Но нет, он встречает меня под голубым, как незабудка, небом таким сияюще-радостным, каким бывает редко, и сразу соглашается отправиться скитаться по окрестностям Херизау. В гору, с горы. В садах — переливы золота форзиций, нарциссов и первоцветов. Фруктовые деревья девственно-зеленые. И над всем этим — зонтик небес.
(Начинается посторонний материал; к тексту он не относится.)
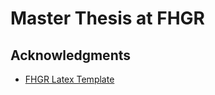 # Master Thesis at FHGR

## Acknowledgments
- [FHGR Latex Template](https://github.com/giodi/Vorlage-FHGR)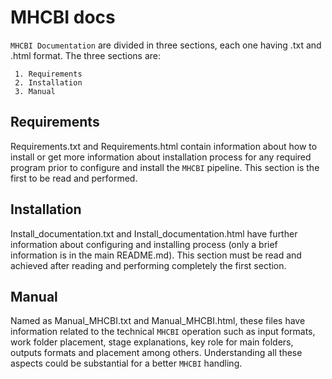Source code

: # MHCBI docs

`MHCBI Documentation` are divided in three sections, each one having .txt and .html format. The three sections are:

     1. Requirements
     2. Installation
     3. Manual
    
## Requirements

Requirements.txt and Requirements.html contain information about how to install or get more information about installation process for any required program 
prior to configure and install the `MHCBI` pipeline. This section is the first to be read and performed.

## Installation

Install_documentation.txt and Install_documentation.html have further information about configuring and installing process 
(only a brief information is in the main README.md). This section must be read and achieved after reading and performing completely the first section.

## Manual

Named as Manual_MHCBI.txt and Manual_MHCBI.html, these files have information related to the technical `MHCBI` operation such as input formats, 
work folder placement, stage explanations, key role for main folders, outputs formats and placement among others. Understanding all these aspects
could be substantial for a better `MHCBI` handling. 
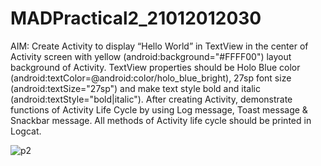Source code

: # MADPractical2_21012012030
AIM: Create Activity to display “Hello World” in TextView in the center of Activity screen with yellow (android:background="#FFFF00") layout background of Activity. TextView properties should be Holo Blue color (android:textColor=@android:color/holo_blue_bright), 27sp font size (android:textSize="27sp") and make text style bold and italic (android:textStyle="bold|italic"). After creating Activity, demonstrate functions of Activity Life Cycle by using Log message, Toast message & Snackbar message. All methods of Activity life cycle should be printed in Logcat.

![p2](https://user-images.githubusercontent.com/111005666/186915783-c9bdd744-8d4c-4d12-8e7c-3bf202b6af30.png)
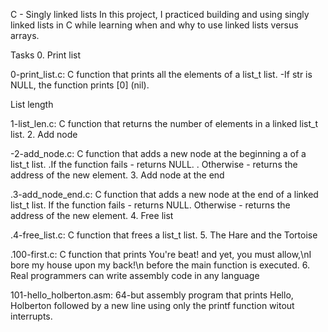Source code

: 
C - Singly linked lists In this project, I practiced building and using singly linked lists in C while learning when and why to use linked lists versus arrays.

Tasks 0. Print list

0-print_list.c: C function that prints all the elements of a list_t list. -If str is NULL, the function prints [0] (nil).

List length

1-list_len.c: C function that returns the number of elements in a linked list_t list. 2. Add node

-2-add_node.c: C function that adds a new node at the beginning a of a list_t list. .If the function fails - returns NULL. . Otherwise - returns the address of the new element. 3. Add node at the end

.3-add_node_end.c: C function that adds a new node at the end of a linked list_t list. If the function fails - returns NULL. Otherwise - returns the address of the new element. 4. Free list

.4-free_list.c: C function that frees a list_t list. 5. The Hare and the Tortoise

.100-first.c: C function that prints You're beat! and yet, you must allow,\nI bore my house upon my back!\n before the main function is executed. 6. Real programmers can write assembly code in any language

101-hello_holberton.asm: 64-but assembly program that prints Hello, Holberton followed by a new line using only the printf function witout interrupts.
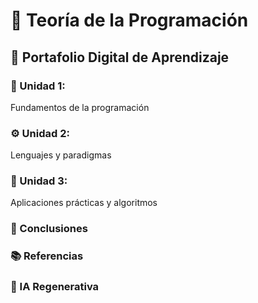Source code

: # 🧠 Teoría de la Programación

## 📁 Portafolio Digital de Aprendizaje

### 📘 Unidad 1:
Fundamentos de la programación
### ⚙️ Unidad 2: 
Lenguajes y paradigmas
### 🧪 Unidad 3:
Aplicaciones prácticas y algoritmos
### 🧾 Conclusiones
### 📚 Referencias
### 🤖 IA Regenerativa

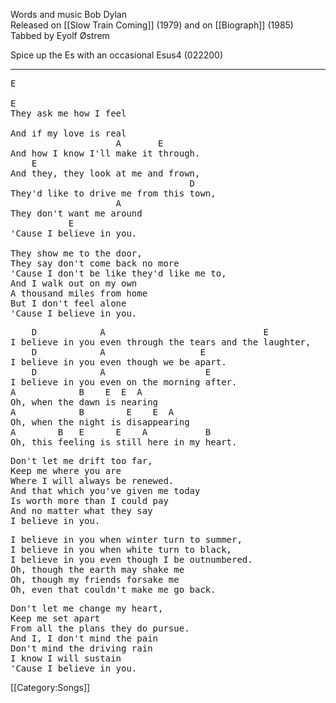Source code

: Words and music Bob Dylan<br>
Released on [[Slow Train Coming]] (1979) and on [[Biograph]] (1985)<br>
Tabbed by Eyolf Østrem

Spice up the Es with an occasional Esus4 (022200)

----
<pre class="verse">
E

E
They ask me how I feel

And if my love is real
                    A       E
And how I know I'll make it through.
    E
And they, they look at me and frown,
                                  D
They'd like to drive me from this town,
                    A
They don't want me around
           E
'Cause I believe in you.

They show me to the door,
They say don't come back no more
'Cause I don't be like they'd like me to,
And I walk out on my own
A thousand miles from home
But I don't feel alone
'Cause I believe in you.
</pre>

<pre class="bridge">
    D            A                              E
I believe in you even through the tears and the laughter,
    D            A                  E
I believe in you even though we be apart.
    D            A                   E
I believe in you even on the morning after.
A            B    E  E  A
Oh, when the dawn is nearing
A            B        E    E  A
Oh, when the night is disappearing
A        B   E      E    A           B
Oh, this feeling is still here in my heart.
</pre>

<pre class="verse">
Don't let me drift too far,
Keep me where you are
Where I will always be renewed.
And that which you've given me today
Is worth more than I could pay
And no matter what they say
I believe in you.
</pre>

<pre class="bridge">
I believe in you when winter turn to summer,
I believe in you when white turn to black,
I believe in you even though I be outnumbered.
Oh, though the earth may shake me
Oh, though my friends forsake me
Oh, even that couldn't make me go back.
</pre>

<pre class="verse">
Don't let me change my heart,
Keep me set apart
From all the plans they do pursue.
And I, I don't mind the pain
Don't mind the driving rain
I know I will sustain
'Cause I believe in you.
</pre>

[[Category:Songs]]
Я рассказываю Роберту о Кэтхен из Хайльбронна, которую видел в Шаушпильхаусе и был сильно разочарован. Роберт:

— Догадываюсь. Для меня этот персонаж тоже слишком послушен, словно собака. Она постоянно виляет хвостом перед графом фон Штралем. Мне даже больше нравится благородная девица Кунигунде. Она царапается и кусается, как любят мужчины. Разумеется, когда горделивые становятся вульгарными, это почти невыносимо. По-видимому, Кляйст получил отпор от одной из таких и через образ сварливой Кунигунде хотел отомстить. Необузданный, вот каким он был. Впрочем, Кляйст — странный писатель: когда он хочет быть лириком, то становится драматургом, а когда хочет быть драматургом, становится лириком, как в Кэтхен. Прошло, пожалуй, четверть века, а то и больше, как я прочитал это произведение. Но я до сих пор помню: "Преступление подкрадывается на цыпочках". Так? Как часто я встречался с Кляйстом! В Туне и на Ваннзее, где он и Хенриетте Фогель покончили с собой, я был на их общей могиле. Затем в Берлине, где кайзер процитировал отрывок из Принца фон Хомбург с балкона дворца, когда разразилась Первая мировая. Разумеется, чтобы настроить подданных против французов».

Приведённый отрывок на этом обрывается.